There are other advantages too. Because of the weird ways in which Hollywood licenses media depending on which “kind” of screen that media is going to be viewed upon, many television shows and movies available for streaming online can only be streamed to a Mac or PC, not a TV. AirPlay Mirroring on a Mac means that you can actually pump certain kinds of streaming video up to your HDTV that would otherwise be forbidden by prohibitive licensing agreements.

Then there’s enterprise. AirPlay Mirroring will help Macs to make an even bigger dent in business environments than they currently have: instead of an expensive projector, all a board meeting needs is a TV, a Mac and a $99 box.

AirPlay Mirroring is a hugely important feature when it comes to Cupertino’s long-term plans to infiltrate the living room.

Apple hasn’t really spent a lot of time talking about AirPlay Mirroring as a showcase feature in Mountain Lion, but make no mistake: this is a hugely important feature, not just as far as user convenience is concerned, but when it comes to Cupertino’s long-term plans to infiltrate the living room.
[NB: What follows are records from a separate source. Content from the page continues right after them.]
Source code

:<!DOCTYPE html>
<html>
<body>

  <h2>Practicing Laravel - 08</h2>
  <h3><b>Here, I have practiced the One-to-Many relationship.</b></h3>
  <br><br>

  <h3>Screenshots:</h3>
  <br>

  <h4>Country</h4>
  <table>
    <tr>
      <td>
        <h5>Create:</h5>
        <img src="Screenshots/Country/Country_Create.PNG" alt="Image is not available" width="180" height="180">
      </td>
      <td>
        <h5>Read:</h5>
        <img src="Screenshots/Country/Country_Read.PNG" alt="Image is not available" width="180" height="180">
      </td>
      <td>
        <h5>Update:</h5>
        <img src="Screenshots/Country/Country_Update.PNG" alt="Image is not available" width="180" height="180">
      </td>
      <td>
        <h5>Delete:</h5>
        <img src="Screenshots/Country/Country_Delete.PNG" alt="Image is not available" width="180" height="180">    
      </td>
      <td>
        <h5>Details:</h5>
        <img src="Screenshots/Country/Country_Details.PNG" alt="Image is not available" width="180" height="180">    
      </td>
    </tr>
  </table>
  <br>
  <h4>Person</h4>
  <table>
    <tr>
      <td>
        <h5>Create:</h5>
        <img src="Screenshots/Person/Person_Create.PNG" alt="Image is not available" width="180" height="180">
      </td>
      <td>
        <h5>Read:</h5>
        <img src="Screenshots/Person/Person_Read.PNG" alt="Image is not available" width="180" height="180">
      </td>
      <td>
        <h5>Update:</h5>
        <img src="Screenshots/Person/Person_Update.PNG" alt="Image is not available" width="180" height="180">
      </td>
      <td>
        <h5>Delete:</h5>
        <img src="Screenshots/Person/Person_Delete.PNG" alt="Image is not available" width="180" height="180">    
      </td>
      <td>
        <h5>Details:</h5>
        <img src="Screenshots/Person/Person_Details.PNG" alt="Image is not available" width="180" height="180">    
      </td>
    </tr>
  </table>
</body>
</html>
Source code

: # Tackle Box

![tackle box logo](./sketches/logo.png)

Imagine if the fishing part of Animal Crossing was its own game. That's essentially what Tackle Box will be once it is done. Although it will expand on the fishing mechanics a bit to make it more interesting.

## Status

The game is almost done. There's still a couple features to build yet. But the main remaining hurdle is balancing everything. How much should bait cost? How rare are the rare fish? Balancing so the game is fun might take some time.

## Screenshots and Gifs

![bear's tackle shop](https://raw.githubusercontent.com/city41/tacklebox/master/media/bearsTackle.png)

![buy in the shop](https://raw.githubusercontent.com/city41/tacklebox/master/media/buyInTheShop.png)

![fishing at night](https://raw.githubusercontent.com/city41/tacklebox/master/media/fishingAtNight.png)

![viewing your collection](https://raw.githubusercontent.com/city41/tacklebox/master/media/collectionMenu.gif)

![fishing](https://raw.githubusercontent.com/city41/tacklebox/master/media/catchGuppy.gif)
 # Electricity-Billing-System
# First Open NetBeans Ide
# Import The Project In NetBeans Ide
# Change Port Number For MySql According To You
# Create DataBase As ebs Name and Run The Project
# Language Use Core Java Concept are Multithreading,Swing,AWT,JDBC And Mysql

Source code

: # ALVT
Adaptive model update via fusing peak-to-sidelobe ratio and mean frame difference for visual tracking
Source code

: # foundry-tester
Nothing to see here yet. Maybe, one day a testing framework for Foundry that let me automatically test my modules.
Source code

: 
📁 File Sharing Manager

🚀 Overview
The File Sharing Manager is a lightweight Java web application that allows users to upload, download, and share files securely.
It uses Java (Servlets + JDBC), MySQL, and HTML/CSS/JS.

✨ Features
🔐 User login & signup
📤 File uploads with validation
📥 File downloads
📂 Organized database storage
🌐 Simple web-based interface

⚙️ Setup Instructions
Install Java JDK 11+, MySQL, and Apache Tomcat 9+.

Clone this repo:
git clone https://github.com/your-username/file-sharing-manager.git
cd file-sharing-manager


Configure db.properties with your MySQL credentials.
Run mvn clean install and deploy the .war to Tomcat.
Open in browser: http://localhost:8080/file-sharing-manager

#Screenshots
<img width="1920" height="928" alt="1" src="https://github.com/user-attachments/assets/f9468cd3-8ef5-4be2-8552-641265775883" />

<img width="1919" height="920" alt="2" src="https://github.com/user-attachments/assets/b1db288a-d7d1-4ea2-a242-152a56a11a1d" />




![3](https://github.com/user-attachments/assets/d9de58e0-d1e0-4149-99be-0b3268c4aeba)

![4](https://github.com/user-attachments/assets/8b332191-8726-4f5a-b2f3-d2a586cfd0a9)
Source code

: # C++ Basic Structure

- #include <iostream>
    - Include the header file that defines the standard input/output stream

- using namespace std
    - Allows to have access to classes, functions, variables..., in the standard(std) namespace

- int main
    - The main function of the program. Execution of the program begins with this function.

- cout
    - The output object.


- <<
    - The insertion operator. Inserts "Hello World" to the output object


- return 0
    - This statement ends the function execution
There was a time when Apple viewed the Mac as the nexus through which all of a user’s other devices connected — your iPod, iPhone, iPad, even the original Apple TV — but thanks to AirPlay and the much rumored Apple HDTV, there’s every reason to believe that the biggest screen and most central screen in our homes will soon become that nexus instead.

So AirPlay is awesome and it’s the future. Why isn’t Apple making a big deal of AirPlay Mirroring in Mountain Lion, then?

By default, AirPlay will mirror your default desktop size, but if your HDTV can push more pixels than your Mac can, you can change the setting.

Simple: it doesn’t work on the vast majority of Macs that can run Mountain Lion. In fact, unless you have a MacBook Pro from early 2011, or any other Mac from mid-2011, you won’t be able to use the feature at all.

Third-party apps like AirParrot will let you mirror older Macs over AirPlay, but not without some performance compromises.

Although there have been plenty of conspiracy theories as to why Apple’s excluding older Mac, the real reason Apple has limited AirPlay Mirroring to 2011 Macs and above is because they all have on-GPU H.264 encoding, the same requirement Apple lists for AirPlay Mirroring on iOS. While third-party apps like AirParrot can manage AirPlay Mirroring even on older machines, it takes up a non-trivial amount of CPU power, causing Macs to run faster, hotter and louder than Apple likes. In our experience, it’s also a laggier experience.

That’s not to say AirPlay Mirroring even on Macs that support it under Mountain Lion is always a buttery experience. The speed and congestion of your network is a huge factor in how well AirPlay Mirroring works, and things can get janky quick if you have, say, a torrent running in the background, or if you’re trying to use AirPlay Mirroring while simultaneously streaming a 1080p HD video file. If you have a Mac and a network that can handle it, though, AirPlay Mirroring offers a built-in convenience that simply no other operating system can match, and which quickly becomes utterly indispensable.

For some, AirPlay Mirroring will be one of Mountain Lion’s best features. For the rest, though, it’ll be a maddening empty promise.